The data
++++++

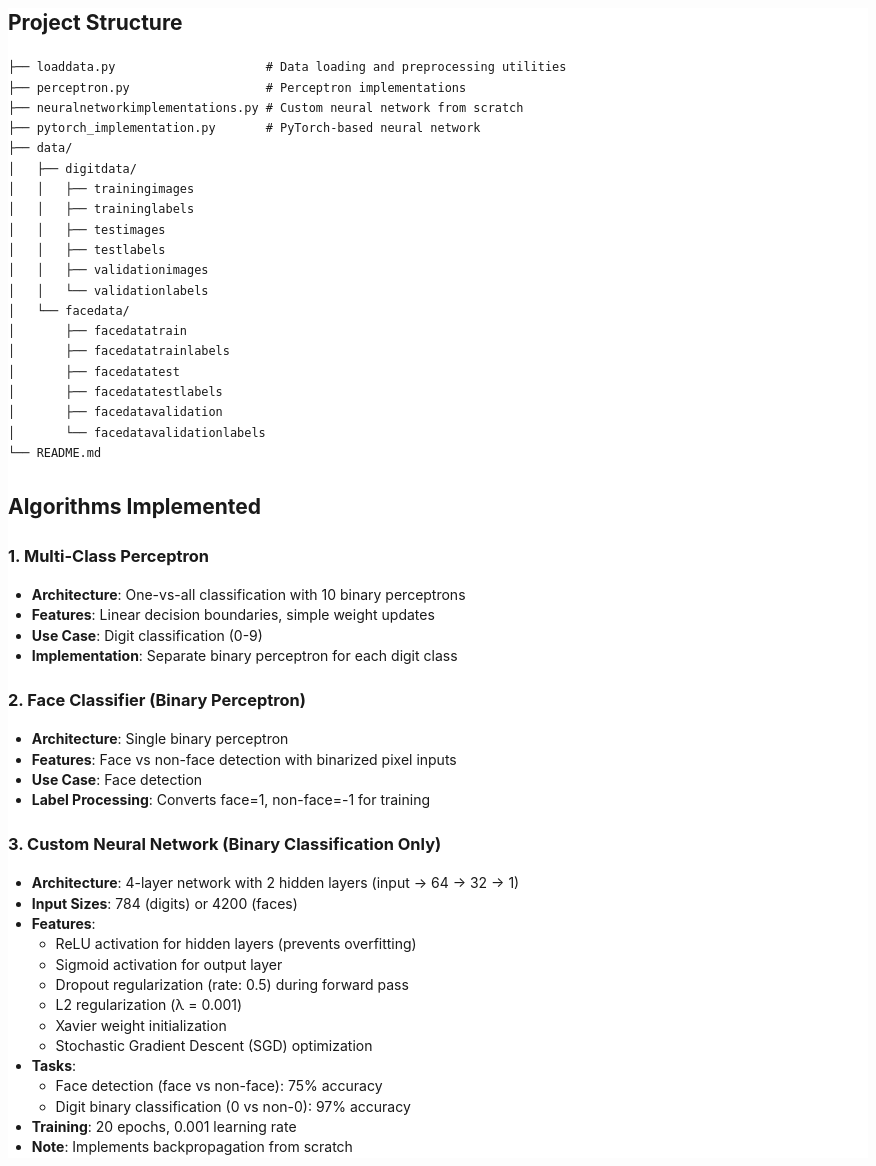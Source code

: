 ## Project Structure

```
├── loaddata.py                     # Data loading and preprocessing utilities
├── perceptron.py                   # Perceptron implementations
├── neuralnetworkimplementations.py # Custom neural network from scratch
├── pytorch_implementation.py       # PyTorch-based neural network
├── data/
│   ├── digitdata/
│   │   ├── trainingimages
│   │   ├── traininglabels
│   │   ├── testimages
│   │   ├── testlabels
│   │   ├── validationimages
│   │   └── validationlabels
│   └── facedata/
│       ├── facedatatrain
│       ├── facedatatrainlabels
│       ├── facedatatest
│       ├── facedatatestlabels
│       ├── facedatavalidation
│       └── facedatavalidationlabels
└── README.md
```

## Algorithms Implemented

### 1. Multi-Class Perceptron
- **Architecture**: One-vs-all classification with 10 binary perceptrons
- **Features**: Linear decision boundaries, simple weight updates
- **Use Case**: Digit classification (0-9)
- **Implementation**: Separate binary perceptron for each digit class

### 2. Face Classifier (Binary Perceptron)
- **Architecture**: Single binary perceptron
- **Features**: Face vs non-face detection with binarized pixel inputs
- **Use Case**: Face detection
- **Label Processing**: Converts face=1, non-face=-1 for training

### 3. Custom Neural Network (Binary Classification Only)
- **Architecture**: 4-layer network with 2 hidden layers (input → 64 → 32 → 1)
- **Input Sizes**: 784 (digits) or 4200 (faces)
- **Features**:
  - ReLU activation for hidden layers (prevents overfitting)
  - Sigmoid activation for output layer
  - Dropout regularization (rate: 0.5) during forward pass
  - L2 regularization (λ = 0.001)
  - Xavier weight initialization
  - Stochastic Gradient Descent (SGD) optimization
- **Tasks**: 
  - Face detection (face vs non-face): 75% accuracy
  - Digit binary classification (0 vs non-0): 97% accuracy
- **Training**: 20 epochs, 0.001 learning rate
- **Note**: Implements backpropagation from scratch
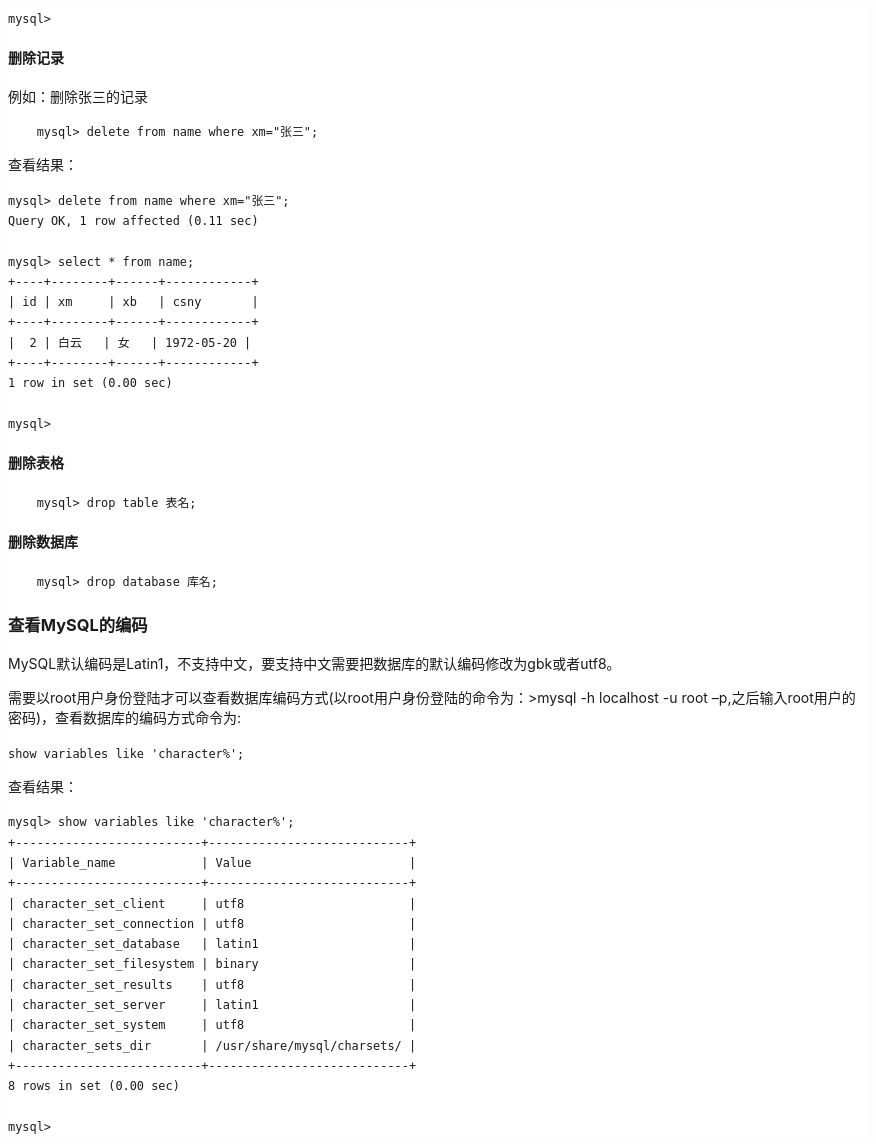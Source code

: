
 ```
mysql> 

```

#### 删除记录
例如：删除张三的记录
```
    mysql> delete from name where xm="张三";
```

查看结果：
```
mysql> delete from name where xm="张三";
Query OK, 1 row affected (0.11 sec)

mysql> select * from name;
+----+--------+------+------------+
| id | xm     | xb   | csny       |
+----+--------+------+------------+
|  2 | 白云   | 女   | 1972-05-20 |
+----+--------+------+------------+
1 row in set (0.00 sec)

mysql> 

```

#### 删除表格
```
    mysql> drop table 表名;
```

#### 删除数据库
```
    mysql> drop database 库名;
```

### 查看MySQL的编码
MySQL默认编码是Latin1，不支持中文，要支持中文需要把数据库的默认编码修改为gbk或者utf8。

需要以root用户身份登陆才可以查看数据库编码方式(以root用户身份登陆的命令为：>mysql -h localhost -u root  –p,之后输入root用户的密码)，查看数据库的编码方式命令为:
```
show variables like 'character%';
```

查看结果：
```
mysql> show variables like 'character%';
+--------------------------+----------------------------+
| Variable_name            | Value                      |
+--------------------------+----------------------------+
| character_set_client     | utf8                       |
| character_set_connection | utf8                       |
| character_set_database   | latin1                     |
| character_set_filesystem | binary                     |
| character_set_results    | utf8                       |
| character_set_server     | latin1                     |
| character_set_system     | utf8                       |
| character_sets_dir       | /usr/share/mysql/charsets/ |
+--------------------------+----------------------------+
8 rows in set (0.00 sec)

mysql> 

```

++++++

Search each line of the data above for "hidden", and copy the lines where it occurs.

Answer box
- **Architecture**: 4-layer network with 2 hidden layers (input → 64 → 32 → 1)
  - ReLU activation for hidden layers (prevents overfitting)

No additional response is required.